いま思いついたのだが、いや、本当はラストまでちゃんとした構成を立てた上で書いているのでいま思いついたふりをしているだけなのだが、歌舞伎の女形と宝塚歌劇の男役の恋などというものはけっこう混乱を誘うのではあるまいか。あまつさえ、その二人が抱き合って神社の石段を転がり落ちたりするとさらに混乱に拍車がかかるだろう。
生物学上の男女と役柄としての男女と精神の男女とジェンダーとしての男女とが違うとなると……いや、全部違うってことはないな。どれとどれが一緒でどれが違うのかというと、ええと……こんなことを考えはじめると混乱するのでうやむやにしたまま次の話題に進むことにするが、日本において一番「男女の機会均等」が実現されていないのは、やはり皇室だろう。
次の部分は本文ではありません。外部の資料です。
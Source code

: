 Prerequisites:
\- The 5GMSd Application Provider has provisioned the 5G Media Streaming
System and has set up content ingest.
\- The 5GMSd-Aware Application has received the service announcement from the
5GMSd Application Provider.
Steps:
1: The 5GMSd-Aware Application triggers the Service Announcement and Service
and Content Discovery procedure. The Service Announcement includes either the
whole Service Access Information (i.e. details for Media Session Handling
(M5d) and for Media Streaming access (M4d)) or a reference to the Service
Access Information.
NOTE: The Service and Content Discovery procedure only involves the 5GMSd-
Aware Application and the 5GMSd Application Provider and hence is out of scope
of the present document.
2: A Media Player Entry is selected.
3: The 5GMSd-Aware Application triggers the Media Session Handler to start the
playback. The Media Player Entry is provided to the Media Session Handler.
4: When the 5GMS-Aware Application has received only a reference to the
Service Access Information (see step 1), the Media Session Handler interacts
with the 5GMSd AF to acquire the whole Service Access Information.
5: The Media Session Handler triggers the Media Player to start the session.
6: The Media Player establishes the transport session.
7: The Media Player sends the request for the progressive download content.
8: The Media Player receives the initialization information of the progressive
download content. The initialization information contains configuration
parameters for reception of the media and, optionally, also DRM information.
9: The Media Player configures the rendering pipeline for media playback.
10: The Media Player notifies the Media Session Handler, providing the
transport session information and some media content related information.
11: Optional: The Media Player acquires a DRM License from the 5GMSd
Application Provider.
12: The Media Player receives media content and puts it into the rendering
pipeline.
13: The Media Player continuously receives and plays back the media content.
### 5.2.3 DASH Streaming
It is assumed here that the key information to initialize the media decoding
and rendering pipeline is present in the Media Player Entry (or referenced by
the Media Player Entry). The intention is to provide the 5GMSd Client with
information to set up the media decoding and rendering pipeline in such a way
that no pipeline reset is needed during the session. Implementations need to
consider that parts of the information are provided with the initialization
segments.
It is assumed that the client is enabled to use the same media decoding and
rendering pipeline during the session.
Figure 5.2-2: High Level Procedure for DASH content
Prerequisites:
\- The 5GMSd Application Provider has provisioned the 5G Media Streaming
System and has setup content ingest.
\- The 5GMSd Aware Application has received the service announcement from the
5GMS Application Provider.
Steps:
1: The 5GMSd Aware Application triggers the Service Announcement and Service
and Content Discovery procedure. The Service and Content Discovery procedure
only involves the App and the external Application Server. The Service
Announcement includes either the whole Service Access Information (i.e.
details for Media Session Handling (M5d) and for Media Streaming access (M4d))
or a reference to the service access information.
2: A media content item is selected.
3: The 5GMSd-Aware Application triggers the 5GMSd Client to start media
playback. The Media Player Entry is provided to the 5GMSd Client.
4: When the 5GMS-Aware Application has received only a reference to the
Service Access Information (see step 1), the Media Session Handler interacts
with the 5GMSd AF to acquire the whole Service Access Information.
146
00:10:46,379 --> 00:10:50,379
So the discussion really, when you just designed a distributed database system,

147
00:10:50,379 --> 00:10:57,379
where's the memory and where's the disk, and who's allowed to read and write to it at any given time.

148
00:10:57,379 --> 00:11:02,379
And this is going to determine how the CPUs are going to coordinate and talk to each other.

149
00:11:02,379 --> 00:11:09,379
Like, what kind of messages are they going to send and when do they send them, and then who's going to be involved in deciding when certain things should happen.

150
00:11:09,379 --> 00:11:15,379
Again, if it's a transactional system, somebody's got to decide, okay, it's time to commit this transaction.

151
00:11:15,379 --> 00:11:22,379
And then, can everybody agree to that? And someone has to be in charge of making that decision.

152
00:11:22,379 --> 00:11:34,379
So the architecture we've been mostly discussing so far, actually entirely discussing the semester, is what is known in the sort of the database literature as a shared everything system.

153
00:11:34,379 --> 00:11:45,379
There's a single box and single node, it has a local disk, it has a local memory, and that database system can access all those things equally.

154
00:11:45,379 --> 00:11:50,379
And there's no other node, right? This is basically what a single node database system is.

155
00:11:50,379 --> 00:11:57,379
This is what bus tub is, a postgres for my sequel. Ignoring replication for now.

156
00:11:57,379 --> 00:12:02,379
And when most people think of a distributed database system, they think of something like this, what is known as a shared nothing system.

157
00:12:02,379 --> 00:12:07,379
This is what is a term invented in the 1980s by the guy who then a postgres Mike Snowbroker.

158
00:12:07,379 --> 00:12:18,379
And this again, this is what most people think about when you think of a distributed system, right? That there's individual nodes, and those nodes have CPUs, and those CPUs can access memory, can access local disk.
いきなりヤバい方向へ話が飛んでいるような気もするが、なに、気にすることはない。
皇室の問題点は、男性しか天皇になれないと皇室典範に明記されていることである。昔は女性の天皇が何人もいたのに、これでは時代に逆行しているではないか。そもそも、女性が天皇になる道を閉ざしてしまって大丈夫か。早めに皇室典範を改正した方がいいのではないか。皇太子にはいまだに子供がいないし、現天皇の孫といえば女性のみである。近い将来、非常に困った事態になるのではないか。いきなり「私は明治天皇の曾孫である」などと主張し系図も持った男性が登場したりしたらどうするつもりなのだ。
まあ、皇太子に男児が生まれればとりあえずの危機は回避できるわけだが、はたしてどうなるだろうか。実は皇太子は子供の作り方がよくわかっていないんじゃないか、などというウワサもあることだし。
実を言えば、私も子供の作り方に関しては自信がないのだ。ううむ、なんだか恥をさらすようなことを書いているが、こうなりゃついでだ、ここで募集してしまおう。誰か親切な女性の方、子供の作り方を手取り足取り私に教えてください。
……いや、女性のみの募集は禁止されていたのだった。誰か親切な方、子供の作り方を手取り足取り私に教えてください。男女不問。